Abstract
4025
Introduction: PSMA radiotheranostic improves metastatic and relapsing prostate cancer (PC) diagnosis and therapy. The 68Ga/177Lu-PSMA-617 pair offers promising potential but both radioligands could still be improved (e.g. through increased imaging time window or lower kidney uptake). We suggested that 64Cu (β+, β−, Auger electrons; 12.7h half-life) could act as a theranostic radioisotope. We developed the radioligand 64Cu-DOTHA2-PSMA (Fig. 1A) and, based on its stability, hypothesized its efficient use for PC theranostic. Here, we look over the journey of its preclinical study, with the objectives to determine 64Cu-DOTHA2-PSMA’s ability to image and treat PC.
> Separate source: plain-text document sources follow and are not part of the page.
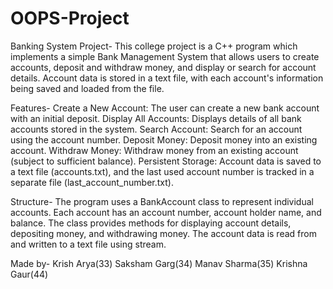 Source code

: # OOPS-Project
Banking System Project-
This college project is a C++ program which implements a simple Bank Management System that allows users to create accounts, deposit and withdraw money, and display or search for account details. Account data is stored in a text file, with each account's information being saved and loaded from the file.

Features-
Create a New Account: The user can create a new bank account with an initial deposit.
Display All Accounts: Displays details of all bank accounts stored in the system.
Search Account: Search for an account using the account number.
Deposit Money: Deposit money into an existing account.
Withdraw Money: Withdraw money from an existing account (subject to sufficient balance).
Persistent Storage: Account data is saved to a text file (accounts.txt), and the last used account number is tracked in a separate file (last_account_number.txt).

Structure-
The program uses a BankAccount class to represent individual accounts. Each account has an account number, account holder name, and balance. The class provides methods for displaying account details, depositing money, and withdrawing money. The account data is read from and written to a text file using stream.

Made by-
Krish Arya(33)
Saksham Garg(34)
Manav Sharma(35)
Krishna Gaur(44)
Methods: DOTHA2-PSMA was labelled with 64Cu(OAc)2. Cellular assays included competition binding and cellular kinetics (uptake, internalization, efflux) in LNCaP cells. Balb/c mice were used to assess in vivo stability (n=7, ad 24h post-injection (p.i.)) and biodistribution (n=31, ad 48h p.i.). 1h dynamic PET/CT and static PET/CT (4h and 24h p.i.) were obtained with LNCaP tumor-bearing NRG mice (n=8, including 3 receiving blocking co-injection of natCu-DOTHA2-PSMA). Therapy survival assays were conducted and compared to 177Lu-PSMA-617 and natCu-DOTHA2-PSMA (control) using the same animal model. Toxicity was assessed through weight measurement, 18 days red blood cells follow-up (comparison to normal value obtained with same protocole) and pathological examination of liver, kidneys, salivary gland and tumor (comparison to contorl and non-treated mice). Finally, dosimetry extrapolation to human was obtained based on biodistribution results using OLINDA/EXM 2.1.1.
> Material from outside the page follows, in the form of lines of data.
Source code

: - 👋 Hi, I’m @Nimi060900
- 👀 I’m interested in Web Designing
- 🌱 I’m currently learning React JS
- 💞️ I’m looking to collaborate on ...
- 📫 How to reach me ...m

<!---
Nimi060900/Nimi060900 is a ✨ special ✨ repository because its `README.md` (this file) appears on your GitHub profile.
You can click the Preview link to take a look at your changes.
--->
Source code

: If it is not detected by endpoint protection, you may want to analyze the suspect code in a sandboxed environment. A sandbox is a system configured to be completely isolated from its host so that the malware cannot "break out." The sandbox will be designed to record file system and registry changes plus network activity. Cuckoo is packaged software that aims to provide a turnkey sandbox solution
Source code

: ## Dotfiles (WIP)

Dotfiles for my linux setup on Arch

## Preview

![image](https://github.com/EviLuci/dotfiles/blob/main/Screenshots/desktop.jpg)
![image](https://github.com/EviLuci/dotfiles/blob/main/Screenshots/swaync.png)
Results: 64Cu-DOTHA2-PSMA was >99% radiolabeled in 5 to 10 min at room temperature with molar activities of 116±30 MBq/nmol. In vitro results showed IC50 = 64±50 nM in competition to PMPA-2 and cellular uptake and internalization respectively up to 34.5±13.6 and 34.1±4.9 %IA/106 cells over 48h p.i. 64Cu-DOTHA2-PSMA was stable in vivo up to 24h. Biodistribution showed low kidney uptake (< 15.8±7.0 %IA/g), but higher liver uptake (maximal at 30.2±4.2 %IA/g at 4h p.i.). PET demonstrated high tumoral uptake up to 24h p.i. (maximal at 23.8±11.5 %IA/cc at 4h p.i.), significantly decreased by blocking injection (p<0.05) (Fig. 1B). In therapy, survival was significantly longer using 64Cu-DOTHA2-PSMA (n=12) than with controls (n=10, p<0.001) (Fig. 1C). It was also longer than with 177Lu-PSMA-617 (n=7), but the difference was not significant (p=0.09). One mouse treated by 177Lu-PSMA-617 reached the maximal allowed weight loss. Red blood cell counts were also significantly lower than normal at days 8 and 12 p.i. with 177Lu-PSMA-617 (p<0.0001), while no significant difference from normal observed with 64Cu-DOTHA2-PSMA. Pathological analysis showed mild, non-pathological fibrosis in kidneys, liver and salivary gland in all survival assays groups, without significant difference between groups. Small, but significant differences were noted between survival assays groups and non-treated controls (p < 0.01) (exceptions: 177Lu-PSMA-617 treated group for kidneys and salivary gland). In tumor, changes such as necrosis, hemorrhage and fibrosis were present, with significantly smaller proportion of alive tumor cells in 64Cu-DOTHA2-PSMA and 177Lu-PSMA-617 treated mice than non-treated controls (p= 0.04 and 0.05, respectively). Finally, human estimated effective dose was 3.1x10-2 mSv/MBq (95% CI: 2.7x10-2– 3.6x10-2).
Conclusions: 64Cu-DOTHA2-PSMA first showed high potential as a PC theranostic agent, thanks to its easy and efficient synthesis and its high in vivo stability. Results then showed that 64Cu-DOTHA2-PSMA offered a long imaging time window and efficiency for radionuclide therapy with acceptable toxicity and dosimetry. In the whole picture, 64Cu-DOTHA2-PSMA is a promising agent for PC theranostic.